35

I am very new to python. Very new. I copied the following from a tutorial

#!/usr/bin/python

from urllib import urlopen
from BeautifulSoup import BeautifulSoup

webpage = urlopen('http://feeds.huffingtonpost.com/huffingtonpost/LatestNews').read

patFinderTitle = re.compile('<title>(.*)</title>')

patFinderLink = re.compile('<link rel.*href="(.*)"/>')

findPatTitle = re.findall(patFinderTitle,webpage)

findPatLink = re.findall(patFinderLink,webpage)

listIterator = []
listIterator[:] = range(2,16)

for i in listIterator:
    print findPatTitle[i]
    print findPatLink[i]
    print "\n"

I get the error:

Traceback (most recent call last):
  File "test.py", line 8, in <module>
    patFinderTitle = re.compile('<title>(.*)</title>')
NameError: name 're' is not defined

What am I doing wrong?

Aran-Fey
  • 39,665
  • 11
  • 104
  • 149
user_78361084
  • 3,538
  • 22
  • 85
  • 147
  • Which tutorial did you copy this from? It is littered with errors. – johnsyweb Sep 19 '11 at 01:40
  • http://www.youtube.com/watch?v=Ap_DlSrT-iE&feature=related – user_78361084 Sep 19 '11 at 01:47
  • Then you should compare your code with the accompanying code here: http://www.newthinktank.com/2010/11/python-2-7-tutorial-pt-13-website-scraping/ . After a little tidy-up I've found that it works. – johnsyweb Sep 19 '11 at 01:57
  • 1
    I rolled back your edit to the question because chameleon questions are not acceptable.
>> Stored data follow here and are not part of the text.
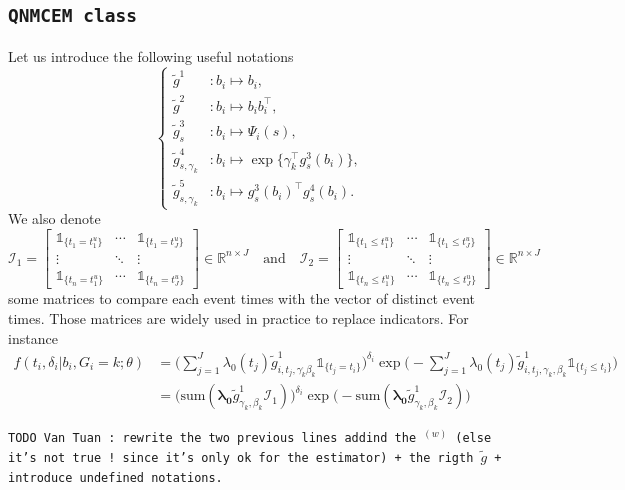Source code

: \documentclass[11pt]{article}
\newcommand{\ind}[1]{\mathds{1}_{#1}}
\newcommand{\cI}{\mathcal I}
\newcommand{\R}{\mathds R}
\begin{document}
\subsection{\texttt{QNMCEM class}}
\label{sec:QNMCEM class}

Let us introduce the following useful notations
\begin{equation}
  \label{eq:g-tilde}
  \left\{
    \begin{array}{ll}
    \tilde g^1&: b_i \mapsto b_i,\\
    \tilde g^2&: b_i \mapsto b_ib_i^\top, \\
    \tilde g^3_{s}&: b_i \mapsto \Psi_i(s), \\
    \tilde g^4_{s, \gamma_k}&: b_i \mapsto \exp \big\{\gamma_k^\top g^3_{s}(b_i) \big\}, \\
    \tilde g^5_{s, \gamma_k}&: b_i \mapsto g^3_{s}(b_i)^\top g^4_{s}(b_i).
    \end{array}
  \right. 
\end{equation}
We also denote 
\[ \cI_1 = 
\begin{bmatrix}
  \ind{\{t_{1} = t_1^u\}}  & \cdots & \ind{\{t_{1} = t_J^u\}}\\
  \vdots &  \ddots & \vdots \\
  \ind{\{t_{n} = t_1^u\}} & \cdots & \ind{\{t_{n} = t_J^u\}}
\end{bmatrix}
\in \R^{n \times J}
\quad \text{and} \quad 
\cI_2 = 
\begin{bmatrix}
  \ind{\{t_{1} \leq t_1^u\}} & \cdots & \ind{\{t_{1} \leq t_J^u\}}\\
  \vdots &  \ddots & \vdots \\
  \ind{\{t_{n} \leq t_1^u\}} & \cdots & \ind{\{t_{n} \leq t_J^u\}}
\end{bmatrix}
\in \R^{n \times J} \]
some matrices to compare each event times with the vector of distinct event times. Those matrices are widely used in practice to replace indicators. For instance
\begin{align*}
f(t_i, \delta_i| b_i, G_i = k ; \theta) &= \Big( \sum_{j=1}^J \lambda_0(t_j) \tilde g_{i, t_j, \gamma_k^, \beta_k}^1 \ind{\{t_j = t_i\}} \Big)^{\delta_i} \exp \Big( - \sum_{j=1}^J \lambda_0(t_j) \tilde g_{i, t_j, \gamma_k, \beta_k}^1 \ind{\{t_j \leq t_i\}} \Big) \\
& = \Big( \text{sum}(\mathbf{\lambda_0} \tilde g_{\gamma_k, \beta_k}^1 \cI_1) \Big)^{\delta_i} \exp \Big( - \text{sum} (\mathbf{\lambda_0} \tilde g_{\gamma_k, \beta_k}^1\cI_2) \Big)
\end{align*}

\texttt{TODO Van Tuan : rewrite the two previous lines addind the $^{(w)}$ (else it's not true ! since it's only ok for the estimator) + the rigth $\tilde g$ + introduce undefined notations.}



{}
\end{document}
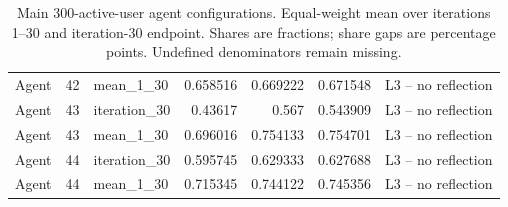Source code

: \begin{table}[htbp!]
\begin{tabular}{lrlrrrl}
Agent & 42 & mean\_1\_30 & 0.658516 & 0.669222 & 0.671548 & L3 -- no reflection \\
Agent & 43 & iteration\_30 & 0.43617 & 0.567 & 0.543909 & L3 -- no reflection \\
Agent & 43 & mean\_1\_30 & 0.696016 & 0.754133 & 0.754701 & L3 -- no reflection \\
Agent & 44 & iteration\_30 & 0.595745 & 0.629333 & 0.627688 & L3 -- no reflection \\
Agent & 44 & mean\_1\_30 & 0.715345 & 0.744122 & 0.745356 & L3 -- no reflection \\
\hline
\end{tabular}
\caption{Main 300-active-user agent configurations. Equal-weight mean over iterations 1--30 and iteration-30 endpoint. Shares are fractions; share gaps are percentage points. Undefined denominators remain missing.}
\label{chap:results:tab:rq3_agents_head_outcomes}
\end{table}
You can't just invalidate the efforts of the people who posted answers to your original question like that. – Aran-Fey Sep 21 '18 at 12:34

2 Answers2

61

You need to import regular expression module in your code

import re
re.compile('<title>(.*)</title>')
TheOneTeam
  • 25,806
  • 45
  • 116
  • 158
  • thanks. I now get another error..please see my edits – user_78361084 Sep 19 '11 at 01:24
  • 3
    @user522962 `webpage = urlopen('http://feeds.huffingtonpost.com/huffingtonpost/LatestNews').read` should be `webpage = urlopen('http://feeds.huffingtonpost.com/huffingtonpost/LatestNews').read()` – razpeitia Sep 19 '11 at 01:56
2

As well as the missing import re, your program has another error. In

webpage = urlopen('http://feeds.huffingtonpost.com/huffingtonpost/LatestNews').read

You left the () off after read at the end of the line. So currently webpage is a reference to the .read method, it's not the result of the .read() call.

PM 2Ring
  • 54,345
  • 6
  • 82
  • 182
John La Rooy
  • 295,403
  • 53
  • 369
  • 502